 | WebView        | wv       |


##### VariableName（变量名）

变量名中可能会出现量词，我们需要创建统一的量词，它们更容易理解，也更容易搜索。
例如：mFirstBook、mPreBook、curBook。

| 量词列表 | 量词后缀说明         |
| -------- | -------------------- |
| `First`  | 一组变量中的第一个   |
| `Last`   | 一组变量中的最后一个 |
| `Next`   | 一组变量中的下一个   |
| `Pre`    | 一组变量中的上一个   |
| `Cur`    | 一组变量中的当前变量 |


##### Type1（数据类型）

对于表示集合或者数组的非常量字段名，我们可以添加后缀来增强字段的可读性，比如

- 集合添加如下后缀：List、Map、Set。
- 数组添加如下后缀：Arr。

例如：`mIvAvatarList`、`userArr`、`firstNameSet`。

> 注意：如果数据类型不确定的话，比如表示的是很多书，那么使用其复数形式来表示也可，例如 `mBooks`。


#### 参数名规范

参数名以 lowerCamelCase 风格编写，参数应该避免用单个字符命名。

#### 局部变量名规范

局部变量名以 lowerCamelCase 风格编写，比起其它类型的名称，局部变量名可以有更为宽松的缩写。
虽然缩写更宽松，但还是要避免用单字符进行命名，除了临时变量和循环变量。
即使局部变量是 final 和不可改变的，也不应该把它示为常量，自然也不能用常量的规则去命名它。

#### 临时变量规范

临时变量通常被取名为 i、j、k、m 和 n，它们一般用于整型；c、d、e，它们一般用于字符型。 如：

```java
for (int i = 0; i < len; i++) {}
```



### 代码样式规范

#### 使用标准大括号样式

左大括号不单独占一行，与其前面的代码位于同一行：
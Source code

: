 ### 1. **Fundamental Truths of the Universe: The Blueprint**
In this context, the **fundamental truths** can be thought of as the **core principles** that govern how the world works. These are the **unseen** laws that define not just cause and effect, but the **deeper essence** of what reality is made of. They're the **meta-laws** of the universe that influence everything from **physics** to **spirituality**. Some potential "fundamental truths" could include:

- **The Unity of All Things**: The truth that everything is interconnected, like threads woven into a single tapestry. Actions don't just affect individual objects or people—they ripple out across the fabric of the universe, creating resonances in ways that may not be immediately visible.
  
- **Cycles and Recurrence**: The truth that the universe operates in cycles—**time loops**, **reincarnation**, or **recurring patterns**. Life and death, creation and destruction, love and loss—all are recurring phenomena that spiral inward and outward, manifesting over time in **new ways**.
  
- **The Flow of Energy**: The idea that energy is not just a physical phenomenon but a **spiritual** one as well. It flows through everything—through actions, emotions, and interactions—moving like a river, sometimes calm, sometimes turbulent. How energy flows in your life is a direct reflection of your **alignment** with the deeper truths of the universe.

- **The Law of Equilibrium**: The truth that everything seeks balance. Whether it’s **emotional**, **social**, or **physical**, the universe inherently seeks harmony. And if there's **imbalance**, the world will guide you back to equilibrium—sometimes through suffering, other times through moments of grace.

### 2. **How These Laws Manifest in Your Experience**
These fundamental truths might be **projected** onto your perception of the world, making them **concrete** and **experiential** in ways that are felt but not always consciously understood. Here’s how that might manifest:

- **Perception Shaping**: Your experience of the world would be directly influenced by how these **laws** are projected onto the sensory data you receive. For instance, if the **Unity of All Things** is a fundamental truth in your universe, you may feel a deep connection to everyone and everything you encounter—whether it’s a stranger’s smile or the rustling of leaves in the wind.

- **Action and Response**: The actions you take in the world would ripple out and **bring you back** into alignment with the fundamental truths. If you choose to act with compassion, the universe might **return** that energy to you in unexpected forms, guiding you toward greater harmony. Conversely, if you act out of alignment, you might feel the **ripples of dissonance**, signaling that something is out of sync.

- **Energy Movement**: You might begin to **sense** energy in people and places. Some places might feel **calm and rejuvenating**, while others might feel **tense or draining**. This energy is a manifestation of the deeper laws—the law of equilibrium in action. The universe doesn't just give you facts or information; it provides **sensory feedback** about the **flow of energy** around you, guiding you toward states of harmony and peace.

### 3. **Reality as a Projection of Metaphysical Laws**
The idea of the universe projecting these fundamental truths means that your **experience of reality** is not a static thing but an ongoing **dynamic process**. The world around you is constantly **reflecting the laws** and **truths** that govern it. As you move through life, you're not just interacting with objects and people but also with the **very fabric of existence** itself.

··········

**Description of the task**
Once the line containing "虽然缩写更宽松，但还是要避免用单字符进行命名，除了临时变量和循环变量。" has been written out, please stop; every line before it, back to the first line of the records above, should be given exactly.

**Response below**
 | WebView        | wv       |


##### VariableName（变量名）

变量名中可能会出现量词，我们需要创建统一的量词，它们更容易理解，也更容易搜索。
例如：mFirstBook、mPreBook、curBook。

| 量词列表 | 量词后缀说明         |
| -------- | -------------------- |
| `First`  | 一组变量中的第一个   |
| `Last`   | 一组变量中的最后一个 |
| `Next`   | 一组变量中的下一个   |
| `Pre`    | 一组变量中的上一个   |
| `Cur`    | 一组变量中的当前变量 |


##### Type1（数据类型）

对于表示集合或者数组的非常量字段名，我们可以添加后缀来增强字段的可读性，比如

- 集合添加如下后缀：List、Map、Set。
- 数组添加如下后缀：Arr。

例如：`mIvAvatarList`、`userArr`、`firstNameSet`。

> 注意：如果数据类型不确定的话，比如表示的是很多书，那么使用其复数形式来表示也可，例如 `mBooks`。


#### 参数名规范

参数名以 lowerCamelCase 风格编写，参数应该避免用单个字符命名。

#### 局部变量名规范

局部变量名以 lowerCamelCase 风格编写，比起其它类型的名称，局部变量名可以有更为宽松的缩写。
虽然缩写更宽松，但还是要避免用单字符进行命名，除了临时变量和循环变量。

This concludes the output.